Index Types and When to Use Them

B-Tree (Default)

The default index type. Supports equality and range queries. If you do not specify a type, you get B-Tree:

CREATE INDEX idx_transactions_block
    ON transactions (block_number);

-- Supports:
-- WHERE block_number = 18000000
-- WHERE block_number > 18000000
-- WHERE block_number BETWEEN 18000000 AND 18100000
-- ORDER BY block_number

Partial Indexes

Index only rows matching a condition. Dramatically smaller than full indexes:

-- Only index pending transactions (0.1% of table)
CREATE INDEX idx_transactions_pending
    ON transactions (created_at)
    WHERE status = 'pending';

-- Index only recent high-value transfers
CREATE INDEX idx_high_value_recent
    ON transactions (from_addr, to_addr)
    WHERE value_wei > 1000000000000000000  -- > 1 ETH
    AND block_number > 18000000;

A partial index on 0.1% of a 34M-row table is 170KB instead of 800MB. Queries that match the WHERE condition use the tiny index; queries that do not match fall back to other indexes or sequential scan.

Covering Indexes (INCLUDE)

Include non-key columns in the index to enable index-only scans:

-- Without INCLUDE: index lookup + heap fetch for each row
CREATE INDEX idx_tx_from ON transactions (from_addr);
-- Query: SELECT from_addr, value_wei FROM transactions WHERE from_addr = $1
-- Plan: Index Scan -> Heap Fetch (slow for many rows)

-- With INCLUDE: index-only scan (no heap fetch)
CREATE INDEX idx_tx_from_covering
    ON transactions (from_addr)
    INCLUDE (value_wei, block_number, tx_hash);
-- Plan: Index Only Scan (fast, no heap access)

The trade-off: covering indexes are larger because they store extra columns.
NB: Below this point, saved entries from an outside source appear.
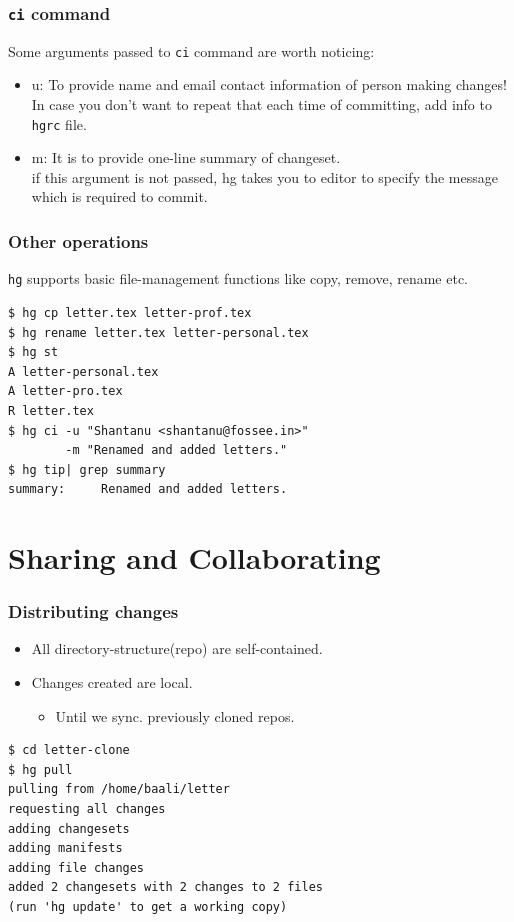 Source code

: \documentclass[14pt,compress]{beamer}
\newcounter{time}
\newcommand{\inctime}[1]{\addtocounter{time}{#1}{\tiny \thetime\ m}}
\newcommand{\typ}[1]{\lstinline{#1}}
\begin{document}
\begin{frame}[fragile]
  \frametitle{\typ{ci} command}
  Some arguments passed to \typ{ci} command are worth noticing:
  \begin{itemize}
  \item \alert{u}: To provide name and email contact information of person making changes!\\
  In case you don't want to repeat that each time of committing, add info to \typ{hgrc} file.
  \item<2-> \alert{m}: It is to provide one-line summary of changeset. \\
    if this argument is not passed, hg takes you to editor to specify the message which is required to commit.
  \end{itemize}  
\end{frame}

\begin{frame}[fragile]
  \frametitle{Other operations}
  \typ{hg} supports basic file-management functions like copy, remove, rename etc.
  \begin{lstlisting}
$ hg cp letter.tex letter-prof.tex
$ hg rename letter.tex letter-personal.tex
$ hg st
A letter-personal.tex
A letter-pro.tex
R letter.tex
$ hg ci -u "Shantanu <shantanu@fossee.in>" 
        -m "Renamed and added letters."
$ hg tip| grep summary 
summary:     Renamed and added letters.
  \end{lstlisting} %
  \inctime{10}
\end{frame}

\section{Sharing and Collaborating}

\begin{frame}[fragile]
  \frametitle{Distributing changes}
  \begin{itemize}
  \item All directory-structure(repo) are self-contained.
  \item Changes created are local.
    \begin{itemize}
    \item Until we sync. previously cloned repos.
    \end{itemize}
  \end{itemize}
  \begin{lstlisting}
$ cd letter-clone
$ hg pull 
pulling from /home/baali/letter
requesting all changes
adding changesets
adding manifests
adding file changes
added 2 changesets with 2 changes to 2 files
(run 'hg update' to get a working copy)
  \end{lstlisting} %
\end{frame}
\end{document}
Use them for frequently queried column combinations.

BRIN Indexes (Block Range INdex)

For time-series or monotonically increasing data, BRIN indexes are tiny and effective:

-- BRIN index: ~100KB for 34M rows (vs ~800MB B-Tree)
CREATE INDEX idx_transactions_block_brin
    ON transactions USING BRIN (block_number)
    WITH (pages_per_range = 128);

BRIN works by storing min/max values per range of physical pages. If your data is inserted in order (block_number increases monotonically), BRIN can skip entire page ranges efficiently. If data is randomly ordered, BRIN is useless.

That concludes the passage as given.